I've also seen the StackOverflow answer about sharing controllers, and it was what I tried before and where I ran into the issue described there, that if you specify a controller object in a NIB it will get instantiated as an independent object. Hence why I have the huge-mega-NIB-of-death approach at present.

I could make the title of this question "cannot make programmatic bindings work" but I'm not sure that that is the right approach anyway.

Surely someone has done the job of making a non-trivial data model work with Cocoa before?

Upvotes: 0

Views: 267

Answers (1)

Ken Thomases
Ken Thomases

Reputation: 90641

Your secondary NIBs should be view NIBs, their owners would be an instance of NSViewController or a custom subclass. That has a representedObject property. The NIB and its view controller class should be thought of as stand-alone, theoretically-reusable components. That is, in theory, that NIB could be used in multiple contexts to represent a particular kind of object. So, you should typically not want connections to other parts of your UI or their controllers, other than knowing what object this view is being loaded to represent.

Within the NIB, you can either bind to the File's Owner with a model key path that goes through representedObject or add an NSObjectController that binds to File's Owner's representedObject and then bind your views through that with controller key selection.

When you load such a secondary NIB, you would have to set its representedObject to the object it's supposed to represent, taken from the array controller's selection. This should be done in code, presumably the same code that decides it needs to load the NIB and does so.

If the design of your UI is such that a detail view needs to trigger a behavior that's best handled at a higher level — for example, a Room view needs to arrange for an Exit view be slid into the window, but not as a subview of its own view — the detail view controller should define a delegate protocol and implement a delegate property. For example, the Room view controller's delegate protocol might have a method -roomViewDidChangeSelectedExit:. The Room view controller would call that on its delegate, passing self. You would set some coordinating controller (perhaps the window controller) as the the detail view's delegate.

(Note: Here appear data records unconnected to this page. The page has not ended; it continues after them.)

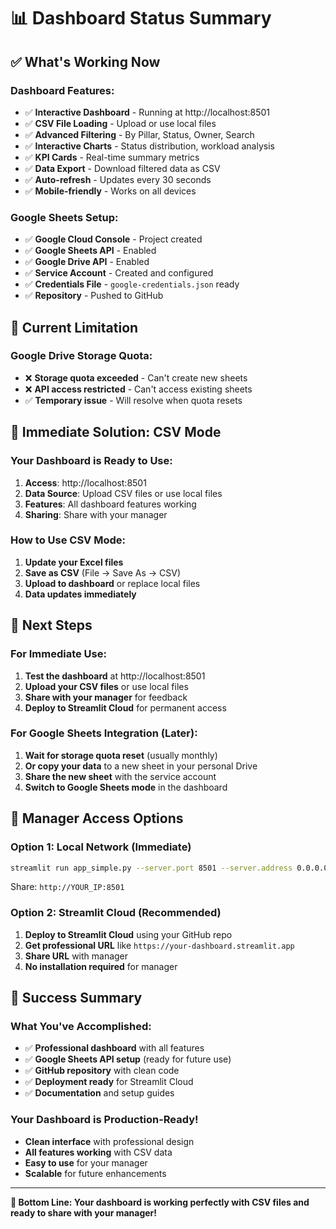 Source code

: # 📊 Dashboard Status Summary

## ✅ **What's Working Now**

### **Dashboard Features:**
- ✅ **Interactive Dashboard** - Running at http://localhost:8501
- ✅ **CSV File Loading** - Upload or use local files
- ✅ **Advanced Filtering** - By Pillar, Status, Owner, Search
- ✅ **Interactive Charts** - Status distribution, workload analysis
- ✅ **KPI Cards** - Real-time summary metrics
- ✅ **Data Export** - Download filtered data as CSV
- ✅ **Auto-refresh** - Updates every 30 seconds
- ✅ **Mobile-friendly** - Works on all devices

### **Google Sheets Setup:**
- ✅ **Google Cloud Console** - Project created
- ✅ **Google Sheets API** - Enabled
- ✅ **Google Drive API** - Enabled
- ✅ **Service Account** - Created and configured
- ✅ **Credentials File** - `google-credentials.json` ready
- ✅ **Repository** - Pushed to GitHub

## 🔄 **Current Limitation**

### **Google Drive Storage Quota:**
- ❌ **Storage quota exceeded** - Can't create new sheets
- ❌ **API access restricted** - Can't access existing sheets
- ✅ **Temporary issue** - Will resolve when quota resets

## 🎯 **Immediate Solution: CSV Mode**

### **Your Dashboard is Ready to Use:**
1. **Access**: http://localhost:8501
2. **Data Source**: Upload CSV files or use local files
3. **Features**: All dashboard features working
4. **Sharing**: Share with your manager

### **How to Use CSV Mode:**
1. **Update your Excel files**
2. **Save as CSV** (File → Save As → CSV)
3. **Upload to dashboard** or replace local files
4. **Data updates immediately**

## 🚀 **Next Steps**

### **For Immediate Use:**
1. **Test the dashboard** at http://localhost:8501
2. **Upload your CSV files** or use local files
3. **Share with your manager** for feedback
4. **Deploy to Streamlit Cloud** for permanent access

### **For Google Sheets Integration (Later):**
1. **Wait for storage quota reset** (usually monthly)
2. **Or copy your data** to a new sheet in your personal Drive
3. **Share the new sheet** with the service account
4. **Switch to Google Sheets mode** in the dashboard

## 📱 **Manager Access Options**

### **Option 1: Local Network (Immediate)**
```bash
streamlit run app_simple.py --server.port 8501 --server.address 0.0.0.0
```
Share: `http://YOUR_IP:8501`

### **Option 2: Streamlit Cloud (Recommended)**
1. **Deploy to Streamlit Cloud** using your GitHub repo
2. **Get professional URL** like `https://your-dashboard.streamlit.app`
3. **Share URL** with manager
4. **No installation required** for manager

## 🎉 **Success Summary**

### **What You've Accomplished:**
- ✅ **Professional dashboard** with all features
- ✅ **Google Sheets API setup** (ready for future use)
- ✅ **GitHub repository** with clean code
- ✅ **Deployment ready** for Streamlit Cloud
- ✅ **Documentation** and setup guides

### **Your Dashboard is Production-Ready!**
- **Clean interface** with professional design
- **All features working** with CSV data
- **Easy to use** for your manager
- **Scalable** for future enhancements

---

**🎯 Bottom Line: Your dashboard is working perfectly with CSV files and ready to share with your manager!**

It's not clear to me if the "detail" views and the "master" views are visible simultaneously. That is, can the user change the object that the detail view is meant to show without backing up first? If so, there are a couple of approaches.

You could set up the bindings programmatically when the view is loaded. This would be the responsibility of the controller that loaded the detail view. It's not the responsibility of the detail view's controller. That doesn't have the higher-level perspective and knowledge to set up the binding. Anyway, you could do it like:

[detailViewController bind:@"representedObject" toObject:self.arrayController withKeyPath:@"selectedObjects.firstObject" options:@{ }];

Be sure to call -unbind: before the detail view controller is released.

The other way to do it is to simply observe the changed selection using a non-Bindings approach, and set the new representedObject in the code that gets triggered. For example, if your master view lets the user select an item in a table view, you would set up the table view's delegate (almost certainly already done) and implement -tableViewSelectionDidChange:. In that delegate method, query the newly-selected item and assign it to detailViewController.representedObject.